In my review I pointed out that the Japanese American male characters are portrayed as menacing, emasculated, or mystically benign while the principal Japanese American female character is portrayed as lissome and exotic, sexually available to whites. (...) (The) writing suffered from unconscious stereotyping and some historical ignorance.7

Hongo's analysis shows the misunderstandings many appropriators have of their subjects and thus supports Hongo's claims that the appropriator often asserts his dominance over his subject. The response Hongo received for his above review baffled him. He was deemed an "Ethnic hit-man," accused of taking a politically correct position and considered "radically ethnocentric." This response, he feels, also further underscores the power dynamics.

The integrity of a group is damaged when that group lacks the power to define itself or even to criticize another group as in Hongo's case. A dominant group's cultural appropriation of the identity of a less powerful group involves issues of control. Lenore Keeshig-Tobias argues that stories are more than entertainment; they are power. "They reflect the deepest, the most intimate perceptions, relationships and attitudes of a people. Stories show how a people, a culture, thinks. Such wonderful offerings are seldom reproduced by outsiders."8 She argues the identity of a group and the individual's role in that group are powerful in that they are indefinable to outsiders and may only be possessed and properly understood by a group member.

A white writer's cross-cultural novel is interpreted as a representation of how the appropriator views the appropriated. For the appropriated, how the dominant group views them, coupled with the appropriated community's lack of power to define themselves, determines the amount of damage done to their cultural integrity.

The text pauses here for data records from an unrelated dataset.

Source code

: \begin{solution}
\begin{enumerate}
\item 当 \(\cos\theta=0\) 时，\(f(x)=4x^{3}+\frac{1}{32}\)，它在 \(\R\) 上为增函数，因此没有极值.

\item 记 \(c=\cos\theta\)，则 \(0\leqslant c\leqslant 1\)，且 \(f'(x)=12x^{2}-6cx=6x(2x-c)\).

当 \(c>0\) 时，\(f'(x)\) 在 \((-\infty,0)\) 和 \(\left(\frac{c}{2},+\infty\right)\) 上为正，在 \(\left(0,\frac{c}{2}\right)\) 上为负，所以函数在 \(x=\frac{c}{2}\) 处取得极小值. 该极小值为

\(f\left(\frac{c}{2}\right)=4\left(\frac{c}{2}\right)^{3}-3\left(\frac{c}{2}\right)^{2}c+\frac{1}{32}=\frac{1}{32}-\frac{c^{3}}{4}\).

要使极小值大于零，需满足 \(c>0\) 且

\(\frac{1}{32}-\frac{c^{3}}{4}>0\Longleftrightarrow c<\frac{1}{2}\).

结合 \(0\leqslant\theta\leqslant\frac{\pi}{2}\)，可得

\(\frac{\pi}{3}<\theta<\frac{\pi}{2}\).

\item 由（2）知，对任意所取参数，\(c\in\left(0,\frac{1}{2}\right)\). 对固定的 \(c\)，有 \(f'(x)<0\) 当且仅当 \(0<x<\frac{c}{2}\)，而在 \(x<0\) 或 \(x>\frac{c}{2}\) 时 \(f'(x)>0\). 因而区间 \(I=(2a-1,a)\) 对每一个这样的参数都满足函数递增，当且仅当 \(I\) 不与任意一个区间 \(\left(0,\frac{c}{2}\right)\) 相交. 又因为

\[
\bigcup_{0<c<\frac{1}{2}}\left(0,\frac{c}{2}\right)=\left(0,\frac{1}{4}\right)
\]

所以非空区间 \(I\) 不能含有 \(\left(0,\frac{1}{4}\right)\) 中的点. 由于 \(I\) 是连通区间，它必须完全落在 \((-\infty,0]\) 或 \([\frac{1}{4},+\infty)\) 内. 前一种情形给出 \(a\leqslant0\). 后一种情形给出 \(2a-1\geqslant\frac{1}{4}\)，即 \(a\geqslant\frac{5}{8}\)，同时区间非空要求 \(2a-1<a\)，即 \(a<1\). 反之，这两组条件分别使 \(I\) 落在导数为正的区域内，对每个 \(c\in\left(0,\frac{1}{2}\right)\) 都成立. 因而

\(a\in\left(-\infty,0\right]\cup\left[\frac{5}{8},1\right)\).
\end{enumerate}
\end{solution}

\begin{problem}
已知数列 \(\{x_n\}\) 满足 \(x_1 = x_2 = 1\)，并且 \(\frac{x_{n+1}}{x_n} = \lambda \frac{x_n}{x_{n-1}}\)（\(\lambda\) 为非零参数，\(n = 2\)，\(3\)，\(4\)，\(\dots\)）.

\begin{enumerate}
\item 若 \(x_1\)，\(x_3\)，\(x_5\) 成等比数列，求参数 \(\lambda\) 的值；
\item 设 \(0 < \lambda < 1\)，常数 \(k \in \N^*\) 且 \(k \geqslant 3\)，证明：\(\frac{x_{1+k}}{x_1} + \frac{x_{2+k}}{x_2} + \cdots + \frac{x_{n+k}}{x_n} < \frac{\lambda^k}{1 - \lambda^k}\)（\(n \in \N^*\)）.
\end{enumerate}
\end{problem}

The appropriated community's damage is magnified when there is prior tension between the appropriator and the appropriated, as when the appropriated are marginalized in society. An example of this occurred in Australia, when the highly lauded aboriginal nonfiction writer Wanda Koolmatrie turned out to be a white Sydney cabbie named Leon Carmen. This caused not only a literary scandal, but a cultural scandal as well. A similar case occurred in the United Kingdom where the feminist publishing house Virago published a short story collection about Asians living in the U.K. written pseudonymously by a white male minister of the Church of England. Prior to publication, a female Asian editor questioned the authenticity of the work, having found the female Asian characters passive and the males aggressive.9 The lie was not found out until after publishing because Virago did not address the editor's concerns.

 

1.b. Response

Since the first-person point of view has the least amount of psychic distance and therefore the highest level of appropriation in cross-cultural novels, it follows that this mode can do the greatest amount of cultural damage to the appropriated. In this mode, it is easy for a reader to generalize that a given character's perceptions of the world are representative of the perceptions of the character's larger cultural group as to how they view and interact in the world. If a writer misrepresents an appropriated character, then damage is done to the appropriated culture. To limit the authority of my appropriated characters in my manuscript, I chose to use the third-person point of view thinking this would lessen the cultural damage. However, my novel has other damaging features that I had been unconscious of during the writing process. The novel possessed several poorly nuanced characters that could have easily been perceived as Asian stereotypes. According to Sheridan Prasso in The Asian Mystique, stereotypes like my own, conscious or unconscious, are all too common when Asian culture is appropriated. Prasso notes that:

When writers get to Asia, they are tempted and encouraged by their editors to write about a mystical, exotic world of difference that they imagined before their arrival, of images based in existing stereotypes and misperceptions. After all, that is what sells books and articles back home. I know because I, too, have been on the receiving end of editor's phone calls, asked to write stories from Asia that are different! Gripping! Exotic! Self-drenched!10

My main female character had been a young girl who was sold into prostitution. Having the option to live or die, the girl chose to live and to advance herself in her new world. Over the course of the novel, she developed into a character ready to use sex as power and a means for upward mobility. Another character had been a female storekeeper; a victim of an acid burn, she became a heartless businesswoman consumed by her need for power. Only after reading The Asian Mystique did I discover that my characters were actually stereotypes that I had unconsciously created during the writing process.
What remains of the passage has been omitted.